## Work order
The entries below contain pictures. Write out only the lines from the line with "- Training from" up to and including the line with "The implementation of", exactly, without them.

## Given entries
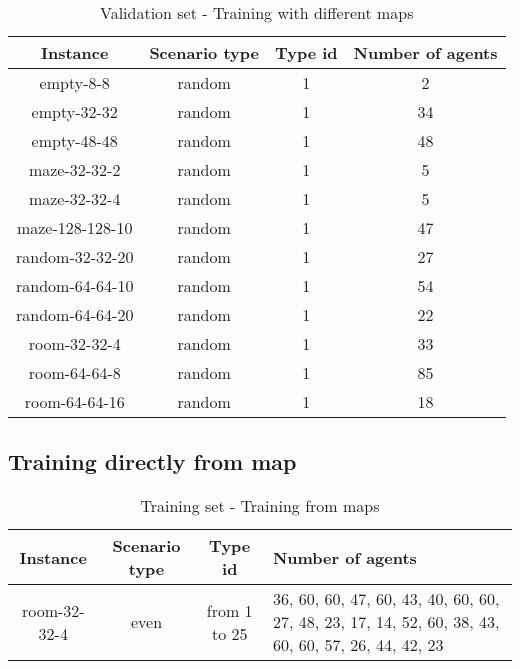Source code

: \begin{table}[!ht]
    \centering
    \caption{Validation set - Training with different maps}
    \begin{tabular}{|c|c|c|c|}
        \hline
        Instance & Scenario type & Type id & Number of agents \\
        \hline
        empty-8-8 & random & 1 & 2 \\
        \hline
        empty-32-32 & random & 1 & 34 \\
        \hline
        empty-48-48 & random & 1 & 48 \\
        \hline
        maze-32-32-2 & random & 1 & 5 \\
        \hline
        maze-32-32-4 & random & 1 & 5 \\
        \hline
        maze-128-128-10 & random & 1 & 47 \\
        \hline
        random-32-32-20 & random & 1 & 27 \\
        \hline
        random-64-64-10 & random & 1 & 54 \\
        \hline
        random-64-64-20 & random & 1 & 22 \\
        \hline
        room-32-32-4 & random & 1 & 33 \\
        \hline
        room-64-64-8 & random & 1 & 85 \\
        \hline
        room-64-64-16 & random & 1 & 18 \\
        \hline
    \end{tabular}
    \label{tab:val-set-features}
\end{table}

\subsection{Training directly from map}

\begin{table}[!ht]
    \centering
    \caption{Training set - Training from maps}
    \begin{tabular}{|c|c|c|p{6cm}|}
        \hline
        Instance & Scenario type & Type id & Number of agents \\
        \hline
        room-32-32-4 & even & from 1 to 25 & 36, 60, 60, 47, 60, 43, 40, 60, 60, 27, 48, 23, 17, 14, 52, 60, 38, 43, 60, 60, 57, 26, 44, 42, 23 \\
        \hline
    \end{tabular}
    \label{tab:train-set-map}
\end{table}

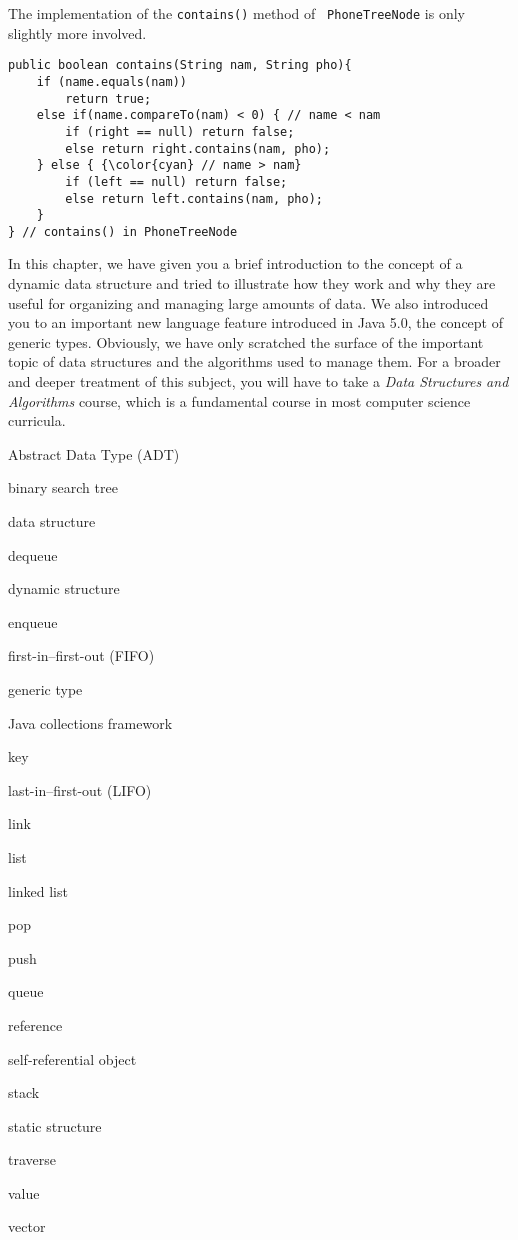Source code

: \noindent The implementation of the {\tt contains()} method of {\tt
PhoneTreeNode} is only slightly more involved.

\begin{jjjlisting}
\begin{lstlisting}
public boolean contains(String nam, String pho){
    if (name.equals(nam))
        return true;
    else if(name.compareTo(nam) < 0) { // name < nam
        if (right == null) return false;
        else return right.contains(nam, pho);
    } else { {\color{cyan} // name > nam}
        if (left == null) return false;
        else return left.contains(nam, pho);
    }
} // contains() in PhoneTreeNode
\end{lstlisting}
\end{jjjlisting}

\pagebreak
{}


In this chapter, we have given you a brief introduction to the concept of a
dynamic data structure and tried to illustrate how they work and why
they are useful for organizing and managing large amounts of data. We
also introduced you to an important new language feature introduced in
Java 5.0, the concept of generic types.  Obviously, we have only
scratched the surface of the important topic of data structures and
the algorithms used to manage them.  For a broader and deeper
treatment of this subject, you will have to take a {\em Data
Structures and Algorithms} course, which is a fundamental course in
most computer science curricula.

\begin{KT}
Abstract Data Type (ADT)

binary search tree

data structure

dequeue

dynamic structure

enqueue

first-in--first-out (FIFO)

generic type

Java collections framework

key

last-in--first-out (LIFO)

link

list

linked list

pop

push

queue

reference

self-referential object

stack

static structure

traverse

value

vector

\end{KT}

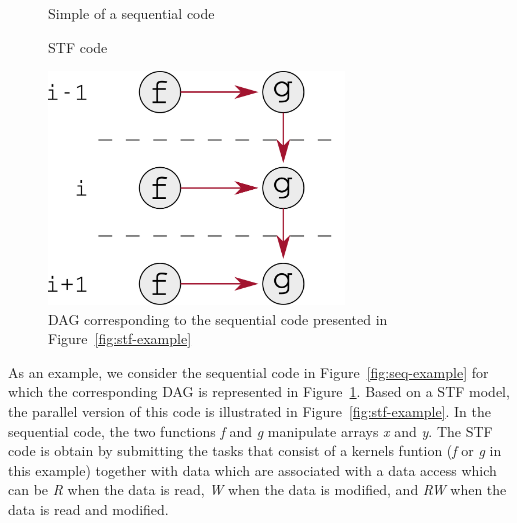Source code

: \documentclass{article}
\begin{document}
\begin{figure}[!h]
  \begin{minipage}{0.5\textwidth}
    \centering {}
    
    \caption{\label{fig:seq-example}Simple of a sequential code}
    \vspace{0.5cm}
    \centering 
    \caption{\label{fig:stf-example}STF code}
  \end{minipage}
  \hspace{0.5cm}
  \begin{minipage}{0.5\textwidth}
    \centering
    \includegraphics[width=0.7\textwidth]{figures/example_dag}
    \caption{\label{fig:dag-example}DAG corresponding to the
      sequential code presented in Figure~\ref{fig:stf-example}}
  \end{minipage}
\end{figure}

As an example, we consider the sequential code in
Figure~\ref{fig:seq-example} for which the corresponding DAG is
represented in Figure~\ref{fig:dag-example}. Based on a STF model, the
parallel version of this code is illustrated in
Figure~\ref{fig:stf-example}. In the sequential code, the two
functions \textit{f} and \textit{g} manipulate arrays \textit{x} and
\textit{y}. The STF code is obtain by submitting the tasks that
consist of a kernels funtion (\textit{f} or \textit{g} in this
example) together with data which are associated with a data access
which can be \textit{R} when the data is read, \textit{W} when the
data is modified, and \textit{RW} when the data is read and modified.
\end{document}
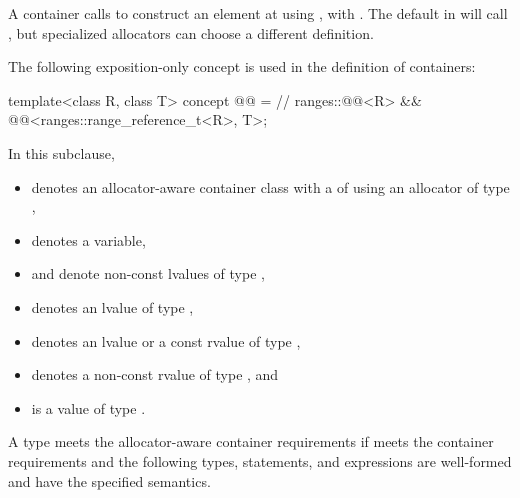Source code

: \begin{note}
A container calls 
to construct an element at  using ,
with .
The default  in  will
call ,
but specialized allocators can choose a different definition.
\end{note}

\pnum
The following exposition-only concept is used in the definition of containers:
\begin{codeblock}
template<class R, class T>
concept @@ =    // \expos
  ranges::@@<R> && @@<ranges::range_reference_t<R>, T>;
\end{codeblock}

\pnum
In this subclause,
\begin{itemize}
\item
{} denotes an allocator-aware container class
with a  of  using an allocator of type ,
\item
{} denotes a variable,
\item
{} and  denote non-const lvalues of type ,
\item
{} denotes an lvalue of type ,
\item
{} denotes an lvalue or a const rvalue of type ,
\item
{} denotes a non-const rvalue of type , and
\item
{} is a value of type .
\end{itemize}

\renewcommand{\indexcont}[1]{%
\indexlibrarymisc{#1}{allocator-aware containers}%
\indexlibrarymemberx{deque}{#1}%
\indexlibrarymemberx{forward_list}{#1}%
\indexlibrarymemberx{list}{#1}%
\indexlibrarymemberx{vector}{#1}%
\indexlibrarymemberx{map}{#1}%
\indexlibrarymemberx{set}{#1}%
\indexlibrarymemberx{multiset}{#1}%
\indexlibrarymemberx{multimap}{#1}%
\indexlibrarymemberx{unordered_map}{#1}%
\indexlibrarymemberx{unordered_set}{#1}%
\indexlibrarymemberx{unordered_multiset}{#1}%
\indexlibrarymemberx{unordered_multimap}{#1}%
}

A type  meets the allocator-aware container requirements
if  meets the container requirements and
the following types, statements, and expressions are well-formed and have
the specified semantics.

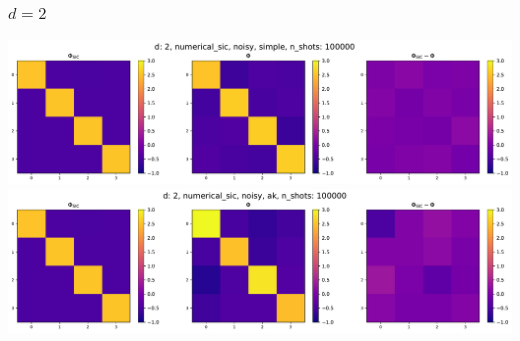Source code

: \documentclass{beamer}
\begin{document}
\begin{frame}
\frametitle{$d=2$}
\begin{center}
\includegraphics[scale=0.3]{img/Phi_d2_numerical_sic_noisy_simple_n100000}
\includegraphics[scale=0.3]{img/Phi_d2_numerical_sic_noisy_ak_n100000}		
\end{center}
\end{frame}
\end{document}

## Result for this exercise
    \caption{Training set - Training from maps}
    \begin{tabular}{|c|c|c|p{6cm}|}
        \hline
        Instance & Scenario type & Type id & Number of agents \\
        \hline
        room-32-32-4 & even & from 1 to 25 & 36, 60, 60, 47, 60, 43, 40, 60, 60, 27, 48, 23, 17, 14, 52, 60, 38, 43, 60, 60, 57, 26, 44, 42, 23 \\
        \hline
    \end{tabular}
    \label{tab:train-set-map}
\end{table}

Source code

: \noindent The implementation of the {\tt contains()} method of {\tt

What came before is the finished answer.